> _Information_
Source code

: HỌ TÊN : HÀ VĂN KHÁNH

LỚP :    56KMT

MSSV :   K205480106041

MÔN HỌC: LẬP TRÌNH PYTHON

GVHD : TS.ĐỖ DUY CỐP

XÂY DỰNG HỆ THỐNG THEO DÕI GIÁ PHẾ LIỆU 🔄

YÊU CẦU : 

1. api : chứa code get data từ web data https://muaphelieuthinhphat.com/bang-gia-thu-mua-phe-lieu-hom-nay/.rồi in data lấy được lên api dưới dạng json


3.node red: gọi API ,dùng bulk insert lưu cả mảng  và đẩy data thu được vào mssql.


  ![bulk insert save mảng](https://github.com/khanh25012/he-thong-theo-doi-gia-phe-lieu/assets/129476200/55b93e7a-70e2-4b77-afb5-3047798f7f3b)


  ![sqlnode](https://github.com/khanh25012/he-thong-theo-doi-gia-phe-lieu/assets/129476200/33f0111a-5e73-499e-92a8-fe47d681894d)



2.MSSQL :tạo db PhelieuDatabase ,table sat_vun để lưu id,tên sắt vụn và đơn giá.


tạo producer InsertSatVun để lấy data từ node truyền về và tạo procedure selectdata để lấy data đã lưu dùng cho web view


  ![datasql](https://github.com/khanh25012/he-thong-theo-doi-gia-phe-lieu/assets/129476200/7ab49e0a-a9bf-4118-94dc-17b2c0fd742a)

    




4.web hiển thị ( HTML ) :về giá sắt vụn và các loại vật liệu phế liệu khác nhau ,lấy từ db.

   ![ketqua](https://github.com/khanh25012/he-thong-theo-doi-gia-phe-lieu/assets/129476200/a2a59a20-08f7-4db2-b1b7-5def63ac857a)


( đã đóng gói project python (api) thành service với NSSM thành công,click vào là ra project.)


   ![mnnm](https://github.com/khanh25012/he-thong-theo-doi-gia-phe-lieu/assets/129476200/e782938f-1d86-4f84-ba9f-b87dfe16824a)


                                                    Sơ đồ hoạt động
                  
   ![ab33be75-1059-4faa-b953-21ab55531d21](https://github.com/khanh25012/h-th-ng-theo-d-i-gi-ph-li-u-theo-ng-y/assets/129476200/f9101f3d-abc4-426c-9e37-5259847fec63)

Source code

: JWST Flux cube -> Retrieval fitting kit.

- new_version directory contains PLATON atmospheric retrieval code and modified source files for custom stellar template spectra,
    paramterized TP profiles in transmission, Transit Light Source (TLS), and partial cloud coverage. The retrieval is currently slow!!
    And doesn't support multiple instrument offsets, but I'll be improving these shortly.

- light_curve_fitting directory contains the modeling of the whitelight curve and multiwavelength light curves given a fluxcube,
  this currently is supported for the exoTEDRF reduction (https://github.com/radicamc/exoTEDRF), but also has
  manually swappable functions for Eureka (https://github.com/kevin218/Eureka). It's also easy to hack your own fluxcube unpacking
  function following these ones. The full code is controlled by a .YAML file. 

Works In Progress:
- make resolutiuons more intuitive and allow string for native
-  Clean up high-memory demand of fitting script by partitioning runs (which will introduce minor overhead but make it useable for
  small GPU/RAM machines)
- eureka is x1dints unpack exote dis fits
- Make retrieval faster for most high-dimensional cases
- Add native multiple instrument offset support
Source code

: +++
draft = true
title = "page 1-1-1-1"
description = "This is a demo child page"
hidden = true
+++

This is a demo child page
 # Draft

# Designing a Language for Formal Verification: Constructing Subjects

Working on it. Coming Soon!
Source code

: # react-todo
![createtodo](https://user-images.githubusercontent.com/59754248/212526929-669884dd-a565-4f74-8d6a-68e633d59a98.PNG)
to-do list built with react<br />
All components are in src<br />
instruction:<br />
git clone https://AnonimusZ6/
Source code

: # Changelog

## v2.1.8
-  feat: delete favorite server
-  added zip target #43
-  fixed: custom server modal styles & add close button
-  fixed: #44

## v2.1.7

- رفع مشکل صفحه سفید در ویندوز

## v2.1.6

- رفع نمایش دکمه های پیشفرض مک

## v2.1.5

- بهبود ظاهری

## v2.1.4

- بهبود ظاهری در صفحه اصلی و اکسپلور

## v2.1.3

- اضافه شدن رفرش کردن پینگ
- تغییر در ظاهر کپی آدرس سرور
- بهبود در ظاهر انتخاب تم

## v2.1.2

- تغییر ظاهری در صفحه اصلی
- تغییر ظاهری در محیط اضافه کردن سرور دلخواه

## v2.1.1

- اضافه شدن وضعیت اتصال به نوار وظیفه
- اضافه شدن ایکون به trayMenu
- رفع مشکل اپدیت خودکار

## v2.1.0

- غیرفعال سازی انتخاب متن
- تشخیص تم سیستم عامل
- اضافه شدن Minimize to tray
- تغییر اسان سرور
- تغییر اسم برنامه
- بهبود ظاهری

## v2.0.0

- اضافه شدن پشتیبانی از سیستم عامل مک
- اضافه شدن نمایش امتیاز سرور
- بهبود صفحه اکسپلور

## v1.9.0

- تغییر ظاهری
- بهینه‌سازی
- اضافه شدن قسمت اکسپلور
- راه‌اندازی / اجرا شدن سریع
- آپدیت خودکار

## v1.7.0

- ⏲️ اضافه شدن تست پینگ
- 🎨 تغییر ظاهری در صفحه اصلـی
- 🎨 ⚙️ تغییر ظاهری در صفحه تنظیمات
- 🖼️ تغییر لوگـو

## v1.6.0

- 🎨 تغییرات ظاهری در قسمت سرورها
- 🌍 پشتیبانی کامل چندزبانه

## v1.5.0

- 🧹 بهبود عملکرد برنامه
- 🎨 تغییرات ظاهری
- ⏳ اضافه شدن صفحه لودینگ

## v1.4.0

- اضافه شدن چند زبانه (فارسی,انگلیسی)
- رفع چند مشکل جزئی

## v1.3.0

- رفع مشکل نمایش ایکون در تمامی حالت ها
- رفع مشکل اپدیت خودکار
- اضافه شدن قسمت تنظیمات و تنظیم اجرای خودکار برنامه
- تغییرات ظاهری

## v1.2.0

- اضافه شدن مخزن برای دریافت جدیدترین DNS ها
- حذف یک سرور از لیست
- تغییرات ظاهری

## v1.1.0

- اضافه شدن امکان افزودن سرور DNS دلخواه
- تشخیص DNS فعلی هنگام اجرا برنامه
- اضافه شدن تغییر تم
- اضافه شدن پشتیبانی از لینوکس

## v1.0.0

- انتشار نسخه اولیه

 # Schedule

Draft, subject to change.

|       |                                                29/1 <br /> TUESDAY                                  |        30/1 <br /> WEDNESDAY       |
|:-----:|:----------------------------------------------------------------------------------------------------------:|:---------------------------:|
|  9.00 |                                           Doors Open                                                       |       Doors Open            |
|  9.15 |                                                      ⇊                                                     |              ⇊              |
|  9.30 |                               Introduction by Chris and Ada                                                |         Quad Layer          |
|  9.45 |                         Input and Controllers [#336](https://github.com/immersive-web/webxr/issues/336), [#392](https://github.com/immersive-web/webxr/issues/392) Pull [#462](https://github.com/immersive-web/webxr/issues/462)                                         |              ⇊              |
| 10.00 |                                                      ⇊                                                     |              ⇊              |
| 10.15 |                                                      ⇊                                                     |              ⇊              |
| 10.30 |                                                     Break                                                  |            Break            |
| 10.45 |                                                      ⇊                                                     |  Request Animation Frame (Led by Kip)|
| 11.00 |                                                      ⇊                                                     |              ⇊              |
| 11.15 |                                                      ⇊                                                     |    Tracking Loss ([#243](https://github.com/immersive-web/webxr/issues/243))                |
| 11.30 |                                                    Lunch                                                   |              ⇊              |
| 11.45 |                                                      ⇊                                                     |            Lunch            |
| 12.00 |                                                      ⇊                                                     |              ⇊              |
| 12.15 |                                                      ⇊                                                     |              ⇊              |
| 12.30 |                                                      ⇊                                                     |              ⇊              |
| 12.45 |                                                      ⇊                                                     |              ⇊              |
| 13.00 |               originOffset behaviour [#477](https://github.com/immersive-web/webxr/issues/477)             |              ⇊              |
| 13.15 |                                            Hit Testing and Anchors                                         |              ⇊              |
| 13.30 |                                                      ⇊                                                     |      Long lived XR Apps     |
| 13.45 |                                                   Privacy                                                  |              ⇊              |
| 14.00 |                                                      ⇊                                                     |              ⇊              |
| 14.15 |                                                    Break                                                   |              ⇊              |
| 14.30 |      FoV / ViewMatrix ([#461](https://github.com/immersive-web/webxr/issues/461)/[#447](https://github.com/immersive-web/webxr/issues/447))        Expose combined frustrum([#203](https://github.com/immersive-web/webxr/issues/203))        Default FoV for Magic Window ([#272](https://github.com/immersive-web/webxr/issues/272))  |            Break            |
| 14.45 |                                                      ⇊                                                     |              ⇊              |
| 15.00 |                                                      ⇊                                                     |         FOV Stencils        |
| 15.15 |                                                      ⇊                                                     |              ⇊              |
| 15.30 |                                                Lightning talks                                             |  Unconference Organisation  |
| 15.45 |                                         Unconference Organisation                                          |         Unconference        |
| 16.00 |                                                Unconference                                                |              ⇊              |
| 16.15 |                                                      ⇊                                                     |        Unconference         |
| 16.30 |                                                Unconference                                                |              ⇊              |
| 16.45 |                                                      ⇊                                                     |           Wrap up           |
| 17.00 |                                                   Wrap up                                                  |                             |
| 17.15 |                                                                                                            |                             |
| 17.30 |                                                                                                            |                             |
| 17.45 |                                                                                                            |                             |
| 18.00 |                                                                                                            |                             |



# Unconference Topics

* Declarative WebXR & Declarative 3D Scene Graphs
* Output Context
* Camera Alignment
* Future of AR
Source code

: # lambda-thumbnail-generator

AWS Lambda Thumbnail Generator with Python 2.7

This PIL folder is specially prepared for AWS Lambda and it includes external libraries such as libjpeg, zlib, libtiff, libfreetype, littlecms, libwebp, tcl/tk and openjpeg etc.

> _To do_
Print exactly the lines above from the one with "- 🎨 تغییر ظاهری در صفحه اصلـی" to the one with "Input and Controllers", including both.

> _Reply_
- 🎨 تغییر ظاهری در صفحه اصلـی
- 🎨 ⚙️ تغییر ظاهری در صفحه تنظیمات
- 🖼️ تغییر لوگـو

## v1.6.0

- 🎨 تغییرات ظاهری در قسمت سرورها
- 🌍 پشتیبانی کامل چندزبانه

## v1.5.0

- 🧹 بهبود عملکرد برنامه
- 🎨 تغییرات ظاهری
- ⏳ اضافه شدن صفحه لودینگ

## v1.4.0

- اضافه شدن چند زبانه (فارسی,انگلیسی)
- رفع چند مشکل جزئی

## v1.3.0

- رفع مشکل نمایش ایکون در تمامی حالت ها
- رفع مشکل اپدیت خودکار
- اضافه شدن قسمت تنظیمات و تنظیم اجرای خودکار برنامه
- تغییرات ظاهری

## v1.2.0

- اضافه شدن مخزن برای دریافت جدیدترین DNS ها
- حذف یک سرور از لیست
- تغییرات ظاهری

## v1.1.0

- اضافه شدن امکان افزودن سرور DNS دلخواه
- تشخیص DNS فعلی هنگام اجرا برنامه
- اضافه شدن تغییر تم
- اضافه شدن پشتیبانی از لینوکس

## v1.0.0

- انتشار نسخه اولیه

 # Schedule

Draft, subject to change.

|       |                                                29/1 <br /> TUESDAY                                  |        30/1 <br /> WEDNESDAY       |
|:-----:|:----------------------------------------------------------------------------------------------------------:|:---------------------------:|
|  9.00 |                                           Doors Open                                                       |       Doors Open            |
|  9.15 |                                                      ⇊                                                     |              ⇊              |
|  9.30 |                               Introduction by Chris and Ada                                                |         Quad Layer          |
|  9.45 |                         Input and Controllers [#336](https://github.com/immersive-web/webxr/issues/336), [#392](https://github.com/immersive-web/webxr/issues/392) Pull [#462](https://github.com/immersive-web/webxr/issues/462)                                         |              ⇊              |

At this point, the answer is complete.